Task goal: Output only the lines below that start at the line containing "3.  В новой" and end at the line containing "- В файле Magento_Theme", with both ends kept.

⁂

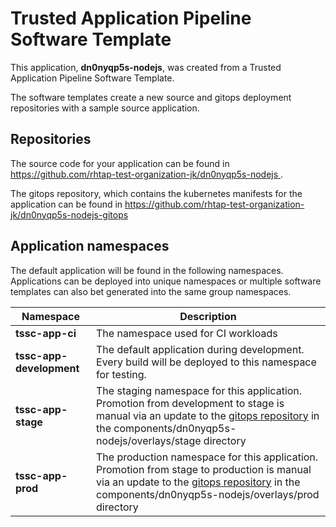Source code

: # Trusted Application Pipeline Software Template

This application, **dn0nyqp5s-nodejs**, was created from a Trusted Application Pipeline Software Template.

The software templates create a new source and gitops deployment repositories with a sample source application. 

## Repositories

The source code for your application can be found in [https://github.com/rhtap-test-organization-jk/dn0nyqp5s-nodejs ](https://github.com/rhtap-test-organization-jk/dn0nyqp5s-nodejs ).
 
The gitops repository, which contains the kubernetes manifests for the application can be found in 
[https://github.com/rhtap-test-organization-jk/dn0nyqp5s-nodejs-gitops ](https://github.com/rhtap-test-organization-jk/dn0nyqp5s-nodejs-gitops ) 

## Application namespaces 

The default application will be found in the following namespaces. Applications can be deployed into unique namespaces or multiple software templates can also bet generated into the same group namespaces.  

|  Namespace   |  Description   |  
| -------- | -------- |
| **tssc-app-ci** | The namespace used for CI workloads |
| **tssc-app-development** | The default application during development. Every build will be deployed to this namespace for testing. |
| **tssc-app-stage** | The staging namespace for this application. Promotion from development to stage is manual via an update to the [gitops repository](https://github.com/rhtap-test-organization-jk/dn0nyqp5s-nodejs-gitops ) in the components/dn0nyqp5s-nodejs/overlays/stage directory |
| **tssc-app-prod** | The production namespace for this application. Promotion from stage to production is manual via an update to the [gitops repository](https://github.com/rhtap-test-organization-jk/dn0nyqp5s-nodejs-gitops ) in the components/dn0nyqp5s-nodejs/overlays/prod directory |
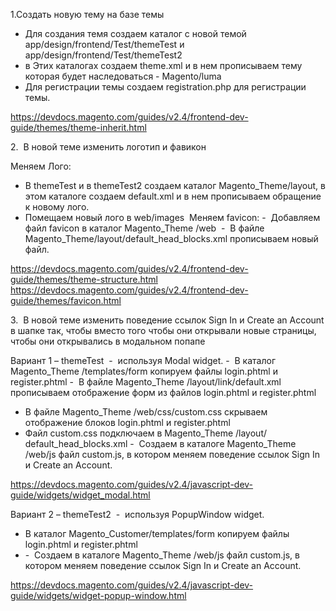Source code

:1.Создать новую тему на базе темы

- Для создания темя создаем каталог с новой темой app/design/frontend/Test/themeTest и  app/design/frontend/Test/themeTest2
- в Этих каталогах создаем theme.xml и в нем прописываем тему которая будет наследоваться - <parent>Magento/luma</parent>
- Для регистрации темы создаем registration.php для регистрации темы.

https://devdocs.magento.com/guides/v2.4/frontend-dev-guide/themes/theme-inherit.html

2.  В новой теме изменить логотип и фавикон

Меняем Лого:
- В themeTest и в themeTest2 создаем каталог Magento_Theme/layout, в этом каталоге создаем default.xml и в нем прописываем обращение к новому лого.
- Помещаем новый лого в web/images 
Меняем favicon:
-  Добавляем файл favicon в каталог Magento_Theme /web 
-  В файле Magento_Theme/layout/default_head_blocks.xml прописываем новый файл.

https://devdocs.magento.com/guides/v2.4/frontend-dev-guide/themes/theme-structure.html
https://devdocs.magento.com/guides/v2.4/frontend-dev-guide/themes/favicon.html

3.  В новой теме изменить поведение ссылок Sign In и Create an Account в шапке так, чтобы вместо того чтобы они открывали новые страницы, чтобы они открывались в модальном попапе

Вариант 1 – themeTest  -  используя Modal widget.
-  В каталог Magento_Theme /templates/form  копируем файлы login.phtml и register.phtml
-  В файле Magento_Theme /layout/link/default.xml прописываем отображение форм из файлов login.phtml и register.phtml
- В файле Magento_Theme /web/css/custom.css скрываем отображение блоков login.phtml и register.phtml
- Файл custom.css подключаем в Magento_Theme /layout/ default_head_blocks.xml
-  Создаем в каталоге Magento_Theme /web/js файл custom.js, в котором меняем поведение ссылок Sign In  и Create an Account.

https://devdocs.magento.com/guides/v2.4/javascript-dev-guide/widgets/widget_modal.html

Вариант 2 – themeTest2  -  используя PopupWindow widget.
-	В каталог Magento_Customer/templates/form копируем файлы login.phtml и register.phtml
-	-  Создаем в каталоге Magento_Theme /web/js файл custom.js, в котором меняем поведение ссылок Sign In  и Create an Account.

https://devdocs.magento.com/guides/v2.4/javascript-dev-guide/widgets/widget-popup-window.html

⁂

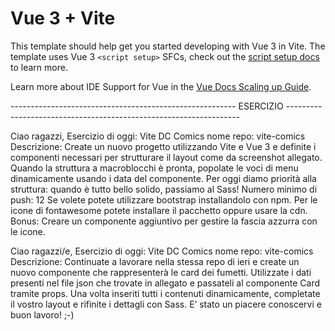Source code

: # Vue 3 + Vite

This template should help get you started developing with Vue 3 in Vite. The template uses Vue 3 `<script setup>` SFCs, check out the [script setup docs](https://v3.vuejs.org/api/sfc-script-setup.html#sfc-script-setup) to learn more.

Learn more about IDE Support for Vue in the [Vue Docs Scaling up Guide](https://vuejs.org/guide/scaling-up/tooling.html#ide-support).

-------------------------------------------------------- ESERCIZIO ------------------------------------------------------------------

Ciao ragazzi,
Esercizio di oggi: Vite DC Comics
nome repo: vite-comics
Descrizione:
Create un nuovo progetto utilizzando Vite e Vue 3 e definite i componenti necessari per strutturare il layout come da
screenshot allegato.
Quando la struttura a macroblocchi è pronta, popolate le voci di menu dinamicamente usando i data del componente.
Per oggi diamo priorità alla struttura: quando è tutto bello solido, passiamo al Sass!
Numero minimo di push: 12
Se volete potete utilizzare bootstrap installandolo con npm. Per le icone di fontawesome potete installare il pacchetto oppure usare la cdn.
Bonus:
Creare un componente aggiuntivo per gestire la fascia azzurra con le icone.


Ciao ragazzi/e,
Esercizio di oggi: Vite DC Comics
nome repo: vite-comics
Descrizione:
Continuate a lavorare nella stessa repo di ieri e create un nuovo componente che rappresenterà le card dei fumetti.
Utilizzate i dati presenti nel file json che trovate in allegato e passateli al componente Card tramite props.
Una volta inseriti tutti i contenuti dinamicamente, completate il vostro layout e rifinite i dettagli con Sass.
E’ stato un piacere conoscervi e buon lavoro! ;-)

⁂

Exercise output:
3.  В новой теме изменить поведение ссылок Sign In и Create an Account в шапке так, чтобы вместо того чтобы они открывали новые страницы, чтобы они открывались в модальном попапе

Вариант 1 – themeTest  -  используя Modal widget.
-  В каталог Magento_Theme /templates/form  копируем файлы login.phtml и register.phtml
-  В файле Magento_Theme /layout/link/default.xml прописываем отображение форм из файлов login.phtml и register.phtml
- В файле Magento_Theme /web/css/custom.css скрываем отображение блоков login.phtml и register.phtml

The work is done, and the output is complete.